Although a coworker responded that the employee should “hang in there,” the Board found that this
response suggested that the coworker “viewed [the original posts] to be a plea for emotional support” and
not an effort to induce group action. Accordingly, the post was “an individual gripe” and therefore not
concerted activity protected by the Act. 13
As these examples demonstrate, not all employee social media activity is protected. Further, as a recent
Administrative Law Judge’s decision in Karl Knauz Motors Inc. demonstrates, protected social media activity may not
shield an employee from all social media-related discipline. 14 In Knauz Motors, a BMW salesman posted photos and
comments about a recent car accident at an affiliated car dealership and also complaints and photos mocking the food
served at his employer’s sales promotional event, which the employee felt was inconsistent with BMW’s status as a
luxury brand. In addition to posting photos of the events, the employee commented that the food was limited to “chips .

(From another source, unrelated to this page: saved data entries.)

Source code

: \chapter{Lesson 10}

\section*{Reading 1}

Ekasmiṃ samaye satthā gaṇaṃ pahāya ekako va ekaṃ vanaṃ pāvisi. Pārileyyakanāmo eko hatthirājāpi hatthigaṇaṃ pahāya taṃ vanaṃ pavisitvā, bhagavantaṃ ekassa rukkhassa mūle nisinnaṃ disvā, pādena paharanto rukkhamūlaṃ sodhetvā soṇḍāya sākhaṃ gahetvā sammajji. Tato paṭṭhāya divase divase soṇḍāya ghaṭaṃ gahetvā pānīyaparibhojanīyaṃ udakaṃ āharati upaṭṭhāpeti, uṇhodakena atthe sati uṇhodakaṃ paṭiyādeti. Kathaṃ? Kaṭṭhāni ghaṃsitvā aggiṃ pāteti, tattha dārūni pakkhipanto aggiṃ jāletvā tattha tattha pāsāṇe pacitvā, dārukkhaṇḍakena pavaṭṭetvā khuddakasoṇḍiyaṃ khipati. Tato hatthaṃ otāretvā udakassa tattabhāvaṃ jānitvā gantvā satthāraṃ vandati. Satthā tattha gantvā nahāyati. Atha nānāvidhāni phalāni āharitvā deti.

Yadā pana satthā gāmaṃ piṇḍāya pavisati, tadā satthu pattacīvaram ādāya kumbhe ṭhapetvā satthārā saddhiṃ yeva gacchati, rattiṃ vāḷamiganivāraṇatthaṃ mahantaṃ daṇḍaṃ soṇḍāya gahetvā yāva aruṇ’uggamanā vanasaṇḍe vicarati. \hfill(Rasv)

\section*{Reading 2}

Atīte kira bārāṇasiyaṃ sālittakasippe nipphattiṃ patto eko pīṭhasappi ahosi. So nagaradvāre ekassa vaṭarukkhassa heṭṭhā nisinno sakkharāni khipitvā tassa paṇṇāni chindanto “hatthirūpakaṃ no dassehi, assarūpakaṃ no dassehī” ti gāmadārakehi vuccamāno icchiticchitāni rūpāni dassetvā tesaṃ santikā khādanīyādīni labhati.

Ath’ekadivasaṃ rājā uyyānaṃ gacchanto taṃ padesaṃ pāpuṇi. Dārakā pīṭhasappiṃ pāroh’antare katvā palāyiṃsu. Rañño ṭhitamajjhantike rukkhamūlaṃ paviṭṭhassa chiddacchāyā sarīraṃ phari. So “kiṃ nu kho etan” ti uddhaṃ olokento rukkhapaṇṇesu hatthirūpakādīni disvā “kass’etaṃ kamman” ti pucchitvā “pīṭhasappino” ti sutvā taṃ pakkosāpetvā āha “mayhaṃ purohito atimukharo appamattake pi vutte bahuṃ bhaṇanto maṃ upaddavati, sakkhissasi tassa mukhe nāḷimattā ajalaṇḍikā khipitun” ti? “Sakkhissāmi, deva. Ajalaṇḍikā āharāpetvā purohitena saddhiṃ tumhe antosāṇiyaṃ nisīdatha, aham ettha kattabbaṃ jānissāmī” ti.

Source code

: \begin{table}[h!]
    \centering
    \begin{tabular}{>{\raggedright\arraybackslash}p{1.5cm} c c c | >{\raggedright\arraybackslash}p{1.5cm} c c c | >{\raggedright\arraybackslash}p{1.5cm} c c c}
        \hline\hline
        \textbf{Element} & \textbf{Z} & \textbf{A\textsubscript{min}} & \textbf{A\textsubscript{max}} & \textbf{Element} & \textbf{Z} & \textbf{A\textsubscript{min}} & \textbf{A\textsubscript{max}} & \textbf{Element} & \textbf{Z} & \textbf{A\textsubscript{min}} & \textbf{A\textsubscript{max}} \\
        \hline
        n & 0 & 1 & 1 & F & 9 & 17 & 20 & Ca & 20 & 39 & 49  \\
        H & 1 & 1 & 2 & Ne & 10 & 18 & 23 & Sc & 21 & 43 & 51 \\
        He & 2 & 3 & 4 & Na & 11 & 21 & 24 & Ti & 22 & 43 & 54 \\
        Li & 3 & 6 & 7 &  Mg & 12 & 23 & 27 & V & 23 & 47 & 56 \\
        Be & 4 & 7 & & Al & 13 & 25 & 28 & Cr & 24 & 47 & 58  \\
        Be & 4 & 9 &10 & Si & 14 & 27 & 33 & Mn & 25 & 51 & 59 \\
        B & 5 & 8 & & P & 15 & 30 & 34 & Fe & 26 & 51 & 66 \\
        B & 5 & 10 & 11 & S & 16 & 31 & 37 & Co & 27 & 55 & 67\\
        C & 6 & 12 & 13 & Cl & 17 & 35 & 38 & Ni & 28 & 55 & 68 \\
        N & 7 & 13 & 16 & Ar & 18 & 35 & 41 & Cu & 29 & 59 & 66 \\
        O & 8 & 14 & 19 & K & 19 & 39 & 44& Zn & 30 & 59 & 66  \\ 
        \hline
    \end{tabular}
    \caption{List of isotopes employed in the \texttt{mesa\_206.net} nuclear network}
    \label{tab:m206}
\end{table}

. . [a] $2.00 cookie plate from Sam’s Club . . . semi fresh apples and oranges . . . [and] to top it all off, [a] Hot Dog
Cart.” While the ALJ found that the employee had engaged in protected concerted activity by posting the photos and
comments, which he discussed with his coworkers, the ALJ also found that the employee had not been terminated for
these comments. Rather, the ALJ agreed with the employer’s argument that the employee was terminated for posting
photos and comments mocking a recent car accident at an affiliated dealership. Because the ALJ found that these
photos and comments were not protected, he upheld the employer’s decision to terminate the employee. While it
remains to be seen whether the Acting General Counsel will file exceptions to this decision, Knauz Motors is a good
example of the fact-specific inquiries surrounding the application of established labor law to the social media arena.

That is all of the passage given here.